** Opening Excerpted records block **

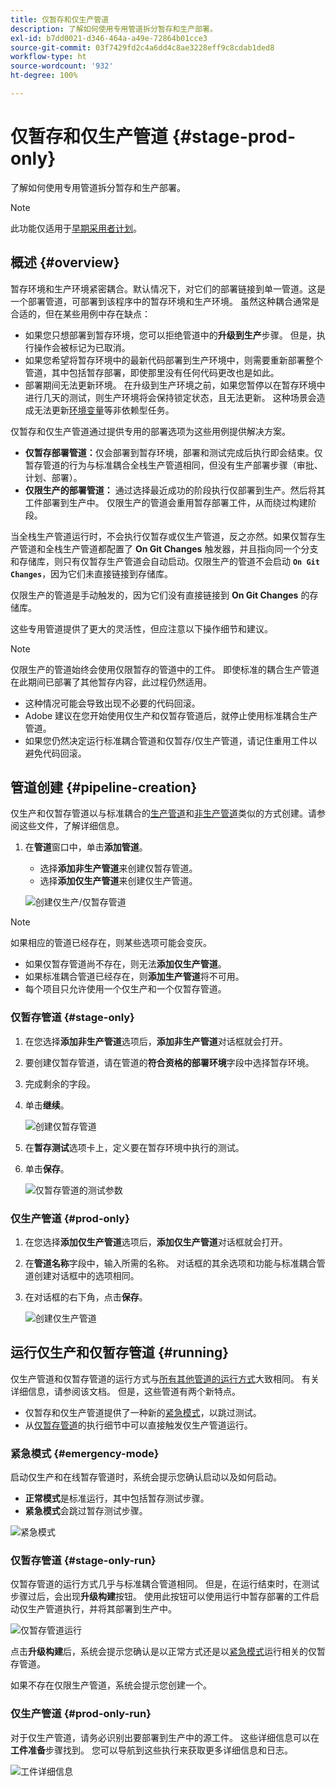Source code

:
 ```yaml
---
title: 仅暂存和仅生产管道
description: 了解如何使用专用管道拆分暂存和生产部署。
exl-id: b7dd0021-d346-464a-a49e-72864b01cce3
source-git-commit: 03f7429fd2c4a6dd4c8ae3228eff9c8cdab1ded8
workflow-type: ht
source-wordcount: '932'
ht-degree: 100%

---
```


# 仅暂存和仅生产管道 {#stage-prod-only}

了解如何使用专用管道拆分暂存和生产部署。

>[!NOTE]
>
>此功能仅适用于[早期采用者计划](/help/release-notes/current.md#early-adoption)。

## 概述 {#overview}

暂存环境和生产环境紧密耦合。默认情况下，对它们的部署链接到单一管道。这是一个部署管道，可部署到该程序中的暂存环境和生产环境。 虽然这种耦合通常是合适的，但在某些用例中存在缺点：

* 如果您只想部署到暂存环境，您可以拒绝管道中的&#x200B;**升级到生产**&#x200B;步骤。 但是，执行操作会被标记为已取消。
* 如果您希望将暂存环境中的最新代码部署到生产环境中，则需要重新部署整个管道，其中包括暂存部署，即使那里没有任何代码更改也是如此。
* 部署期间无法更新环境。 在升级到生产环境之前，如果您暂停以在暂存环境中进行几天的测试，则生产环境将会保持锁定状态，且无法更新。 这种场景会造成无法更新[环境变量](/help/getting-started/build-environment.md#environment-variables)等非依赖型任务。

仅暂存和仅生产管道通过提供专用的部署选项为这些用例提供解决方案。

* **仅暂存部署管道：**&#x200B;仅会部署到暂存环境，部署和测试完成后执行即会结束。仅暂存管道的行为与标准耦合全栈生产管道相同，但没有生产部署步骤（审批、计划、部署）。
* **仅限生产的部署管道：** 通过选择最近成功的阶段执行仅部署到生产。然后将其工件部署到生产中。 仅限生产的管道会重用暂存部署工件，从而绕过构建阶段。

当全栈生产管道运行时，不会执行仅暂存或仅生产管道，反之亦然。如果仅暂存生产管道和全栈生产管道都配置了 **On Git Changes** 触发器，并且指向同一个分支和存储库，则只有仅暂存生产管道会自动启动。仅限生产的管道不会启动 **`On Git Changes`**，因为它们未直接链接到存储库。

仅限生产的管道是手动触发的，因为它们没有直接链接到 **On Git Changes** 的存储库。

这些专用管道提供了更大的灵活性，但应注意以下操作细节和建议。

>[!NOTE]
>
>仅限生产的管道始终会使用仅限暂存的管道中的工件。 即使标准的耦合生产管道在此期间已部署了其他暂存内容，此过程仍然适用。
>
>* 这种情况可能会导致出现不必要的代码回滚。
>* Adobe 建议在您开始使用仅生产和仅暂存管道后，就停止使用标准耦合生产管道。
>* 如果您仍然决定运行标准耦合管道和仅暂存/仅生产管道，请记住重用工件以避免代码回滚。

## 管道创建 {#pipeline-creation}

仅生产和仅暂存管道以与标准耦合的[生产管道](/help/using/production-pipelines.md)和[非生产管道](/help/using/non-production-pipelines.md)类似的方式创建。请参阅这些文件，了解详细信息。

1. 在&#x200B;**管道**&#x200B;窗口中，单击&#x200B;**添加管道**。

   * 选择&#x200B;**添加非生产管道**&#x200B;来创建仅暂存管道。
   * 选择&#x200B;**添加仅生产管道**&#x200B;来创建仅生产管道。

   ![创建仅生产/仅暂存管道](/help/assets/configure-pipelines/prod-stage-pipelines.png)

>[!NOTE]
>
>如果相应的管道已经存在，则某些选项可能会变灰。
>
>* 如果仅暂存管道尚不存在，则无法&#x200B;**添加仅生产管道**。
>* 如果标准耦合管道已经存在，则&#x200B;**添加生产管道**&#x200B;将不可用。
>* 每个项目只允许使用一个仅生产和一个仅暂存管道。

### 仅暂存管道 {#stage-only}

1. 在您选择&#x200B;**添加非生产管道**&#x200B;选项后，**添加非生产管道**&#x200B;对话框就会打开。
1. 要创建仅暂存管道，请在管道的&#x200B;**符合资格的部署环境**&#x200B;字段中选择暂存环境。
1. 完成剩余的字段。
1. 单击&#x200B;**继续**。

   ![创建仅暂存管道](/help/assets/configure-pipelines/stage-only.png)

1. 在&#x200B;**暂存测试**&#x200B;选项卡上，定义要在暂存环境中执行的测试。
1. 单击&#x200B;**保存**。

   ![仅暂存管道的测试参数](/help/assets/configure-pipelines/stage-only-test.png)

### 仅生产管道 {#prod-only}

1. 在您选择&#x200B;**添加仅生产管道**&#x200B;选项后，**添加仅生产管道**&#x200B;对话框就会打开。
1. 在&#x200B;**管道名称**&#x200B;字段中，输入所需的名称。 对话框的其余选项和功能与标准耦合管道创建对话框中的选项相同。
1. 在对话框的右下角，点击&#x200B;**保存**。

   ![创建仅生产管道](/help/assets/configure-pipelines/prod-only-pipeline.png)

## 运行仅生产和仅暂存管道 {#running}

仅生产管道和仅暂存管道的运行方式与[所有其他管道的运行方式](/help/using/managing-pipelines.md#running-pipelines)大致相同。 有关详细信息，请参阅该文档。 但是，这些管道有两个新特点。

* 仅暂存和仅生产管道提供了一种新的[紧急模式](#emergency-mode)，以跳过测试。
* 从[仅暂存管道](#stage-only-run)的执行细节中可以直接触发仅生产管道运行。

### 紧急模式 {#emergency-mode}

启动仅生产和在线暂存管道时，系统会提示您确认启动以及如何启动。

* **正常模式**&#x200B;是标准运行，其中包括暂存测试步骤。
* **紧急模式**&#x200B;会跳过暂存测试步骤。

![紧急模式](/help/assets/configure-pipelines/emergency-mode.png)

### 仅暂存管道 {#stage-only-run}

仅暂存管道的运行方式几乎与标准耦合管道相同。 但是，在运行结束时，在测试步骤过后，会出现&#x200B;**升级构建**&#x200B;按钮。 使用此按钮可以使用运行中暂存部署的工件启动仅生产管道执行，并将其部署到生产中。

![仅暂存管道运行](/help/assets/configure-pipelines/stage-only-pipeline-run.png)

点击&#x200B;**升级构建**&#x200B;后，系统会提示您确认是以正常方式还是以[紧急模式](#emergency-mode)运行相关的仅暂存管道。

如果不存在仅限生产管道，系统会提示您创建一个。

### 仅生产管道 {#prod-only-run}

对于仅生产管道，请务必识别出要部署到生产中的源工件。 这些详细信息可以在&#x200B;**工件准备**&#x200B;步骤找到。 您可以导航到这些执行来获取更多详细信息和日志。

![工件详细信息](/help/assets/configure-pipelines/prod-only-pipeline-run.png)

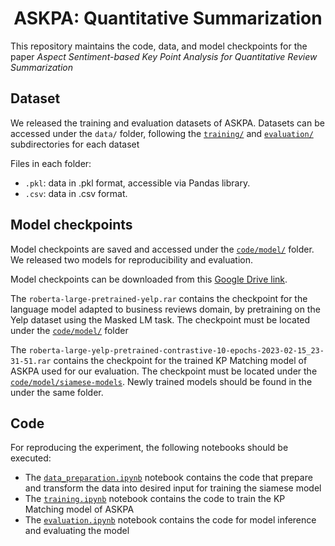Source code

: <div align="center">

# ASKPA: Quantitative Summarization

</div>

This repository maintains the code, data, and model checkpoints for the paper *Aspect Sentiment-based Key Point Analysis for Quantitative Review Summarization*

## Dataset
We released the training and evaluation datasets of ASKPA. Datasets can be accessed under the ```data/``` folder, 
following the [```training/```](/data/training) and [```evaluation/```](/data/evaluation) subdirectories for each dataset

Files in each folder:
* ```.pkl```: data in .pkl format, accessible via Pandas library.
* ```.csv```: data in .csv format.

## Model checkpoints
Model checkpoints are saved and accessed under the [```code/model/```](/code/model) folder. We released two models 
for reproducibility and evaluation.

Model checkpoints can be downloaded from this [Google Drive link](https://drive.google.com/drive/folders/1kIEsac0e819rX63PmENPfTctWWww1mIC?usp=sharing).

The `roberta-large-pretrained-yelp.rar` contains the checkpoint for the language model adapted to business reviews domain,
by pretraining on the Yelp dataset using the Masked LM task. The checkpoint must be located under the [```code/model/```](/model) folder

The `roberta-large-yelp-pretrained-contrastive-10-epochs-2023-02-15_23-31-51.rar` contains the checkpoint for the trained KP Matching model of ASKPA
used for our evaluation. The checkpoint must be located under the [```code/model/siamese-models```](code/model/siamese-models). 
Newly trained models should be found in the under the same folder.


## Code
For reproducing the experiment, the following notebooks should be executed:
- The [```data_preparation.ipynb```](/code/data_preparation.ipynb) notebook contains the code that prepare and transform the data into desired input for training the siamese model
- The [```training.ipynb```](/code/training.ipynb) notebook contains the code to train the KP Matching model of ASKPA
- The [```evaluation.ipynb```](/code/evaluation.ipynb) notebook contains the code for model inference and evaluating the model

** Closing Excerpted records block **

Output the line containing "for the language" and each line after it through the close of the entries, unchanged and with no other lines.

The `roberta-large-pretrained-yelp.rar` contains the checkpoint for the language model adapted to business reviews domain,
by pretraining on the Yelp dataset using the Masked LM task. The checkpoint must be located under the [```code/model/```](/model) folder

The `roberta-large-yelp-pretrained-contrastive-10-epochs-2023-02-15_23-31-51.rar` contains the checkpoint for the trained KP Matching model of ASKPA
used for our evaluation. The checkpoint must be located under the [```code/model/siamese-models```](code/model/siamese-models). 
Newly trained models should be found in the under the same folder.


## Code
For reproducing the experiment, the following notebooks should be executed:
- The [```data_preparation.ipynb```](/code/data_preparation.ipynb) notebook contains the code that prepare and transform the data into desired input for training the siamese model
- The [```training.ipynb```](/code/training.ipynb) notebook contains the code to train the KP Matching model of ASKPA
- The [```evaluation.ipynb```](/code/evaluation.ipynb) notebook contains the code for model inference and evaluating the model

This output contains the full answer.